A construção da segunda ponte rodoferroviária sobre o Rio Tocantins, na área urbana de Marabá, por exemplo, seria atingida em cheio. Isso porque a Vale ― que alardeou aos quatro cantos em 2019 obras da nova ponte inclusive para este ano ― ficaria desmotivada para tocar o projeto, que seria um complemento da duplicação da ferrovia para as suas ambições, mas também contribuiria sobremaneira para a infraestrutura de Marabá. A ponte sobre o Rio Tocantins é a obra de arte do interior do estado sobre a qual circula o maior número de veículos diariamente.
Outra programação que seria revista é a ampliação da capacidade nominal de produção da mina de S11D, em Canaã dos Carajás. Sem a possibilidade de renovação da Estrada de Ferro de Carajás, a programação, que começou a ser ventilada no ano passado após o sucesso comercial da mina, poderia ir parar na gaveta por um tempo maior que o esperado. Até o final do ano que vem, a Vale deve atingir a capacidade nominal de produção em seu maior projeto de mineração.
Também existem outras minas cuja abertura e ou ampliação dependem da segurança jurídica em torno da EFC, sobretudo os projetos já previstos no radar para começo na próxima década, como as minas de N1, N2 e N3 em Parauapebas, além da retomada da mina de Serra Leste em Curionópolis.
Nota da Vale
Em nota encaminhada ao Blog, a Vale informa que “acredita que a prorrogação antecipada das concessões ferroviárias vai ajudar na retomada do crescimento econômico do país. Entre 2006 e 2019, a empresa investiu R$ 23,7 bilhões na Estrada de Ferro Vitória a Minas (EFVM) e na Estrada de Ferro Carajás (EFC) que as transformaram nas ferrovias mais seguras e produtivas do país, segundo a Agência Nacional de Transportes Terrestres (ANTT). Apesar de a Vale ser responsável por apenas 6% da malha nacional, 62% de todos os produtos transportados por trens no Brasil passam por suas ferrovias. Deste total, quase 30% são cargas gerais, como combustíveis, fertilizantes e produtos agrícolas”.

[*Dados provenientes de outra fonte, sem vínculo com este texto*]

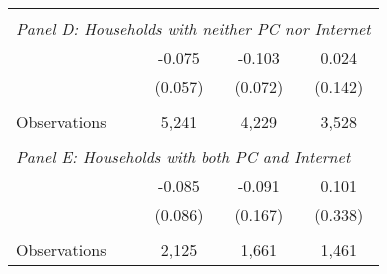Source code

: {\begin{tabular}{lccc}
&  &  &   \\
\multicolumn{4}{l}{\textit{Panel D: Households with neither PC nor Internet}} \\
\hspace{3mm}        &      -0.075   &      -0.103   &       0.024   \\
                    &     (0.057)   &     (0.072)   &     (0.142)   \\
                    &               &               &               \\
\hspace{3mm}Observations&       5,241   &       4,229   &       3,528   \\
 
&  &  &   \\
\multicolumn{4}{l}{\textit{Panel E: Households with both PC and Internet}} \\
\hspace{3mm}        &      -0.085   &      -0.091   &       0.101   \\
                    &     (0.086)   &     (0.167)   &     (0.338)   \\
                    &               &               &               \\
\hspace{3mm}Observations&       2,125   &       1,661   &       1,461   \\
 

\bottomrule
\end{tabular}
}
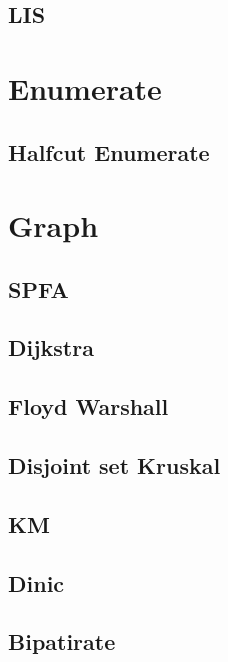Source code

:         \subsection{LIS}
                  

\section{Enumerate} 
        \subsection{Halfcut Enumerate}
                

\section{Graph}
        \subsection{SPFA}
                
        \subsection{Dijkstra}
                
        \subsection{Floyd Warshall}
                
        \subsection{Disjoint set Kruskal}
                
        \subsection{KM}
                
        \subsection{Dinic}
                
        \subsection{Bipatirate}
                
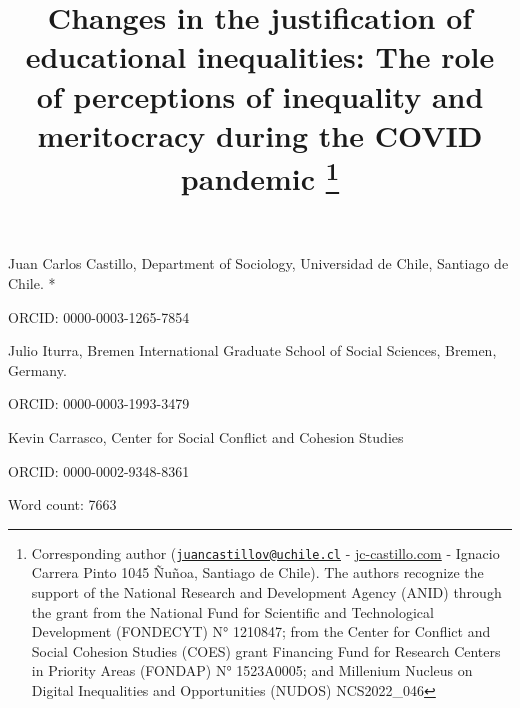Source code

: \documentclass[
  12pt,
]{article}
\title{Changes in the justification of educational inequalities: The
role of perceptions of inequality and meritocracy during the COVID
pandemic \footnote{Corresponding author
  (\href{mailto:juancastillov@uchile.cl}{\nolinkurl{juancastillov@uchile.cl}}
  -
  \href{https://juancarloscastillo.github.io/jc-castillo/}{jc-castillo.com}
  - Ignacio Carrera Pinto 1045 Ñuñoa, Santiago de Chile). The authors
  recognize the support of the National Research and Development Agency
  (ANID) through the grant from the National Fund for Scientific and
  Technological Development (FONDECYT) N° 1210847; from the Center for
  Conflict and Social Cohesion Studies (COES) grant Financing Fund for
  Research Centers in Priority Areas (FONDAP) N° 1523A0005; and
  Millenium Nucleus on Digital Inequalities and Opportunities (NUDOS)
  NCS2022\_046}}
\author{}
\date{\vspace{-2.5em}}
\begin{document}
\maketitle

Juan Carlos Castillo, Department of Sociology, Universidad de Chile,
Santiago de Chile. *

ORCID: 0000-0003-1265-7854

Julio Iturra, Bremen International Graduate School of Social Sciences,
Bremen, Germany.

ORCID: 0000-0003-1993-3479

Kevin Carrasco, Center for Social Conflict and Cohesion Studies

ORCID: 0000-0002-9348-8361

Word count: 7663
\end{document}
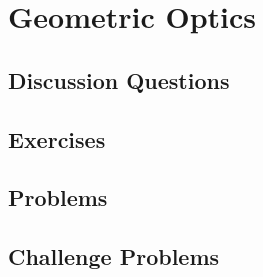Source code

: 
\chapter{Geometric Optics}

\section{Discussion Questions}

\section{Exercises}

\section{Problems}

\section{Challenge Problems}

Informa, ainda, que a “empresa segue acompanhando o processo de prorrogação antecipada de suas duas ferrovias, cujos estudos técnicos e documentos jurídicos estão, atualmente, em análise no Tribunal de Contas da União, e aguarda o fim do processo na esfera pública para submeter a proposta, com as contrapartidas requeridas, ao seu Conselho de Administração”.
Nota Governo do Pará
A Procuradoria Geral do Estado (PGE) informa que concorda com a decisão do TCU que reprovou a renovação antecipada e esclarece que o fato não vai gerar danos ao Estado. A PGE afirma que o processo de renovação tem que ser feito no prazo normal previsto no contrato e com o direcionamento dos investimentos para o estado do Pará.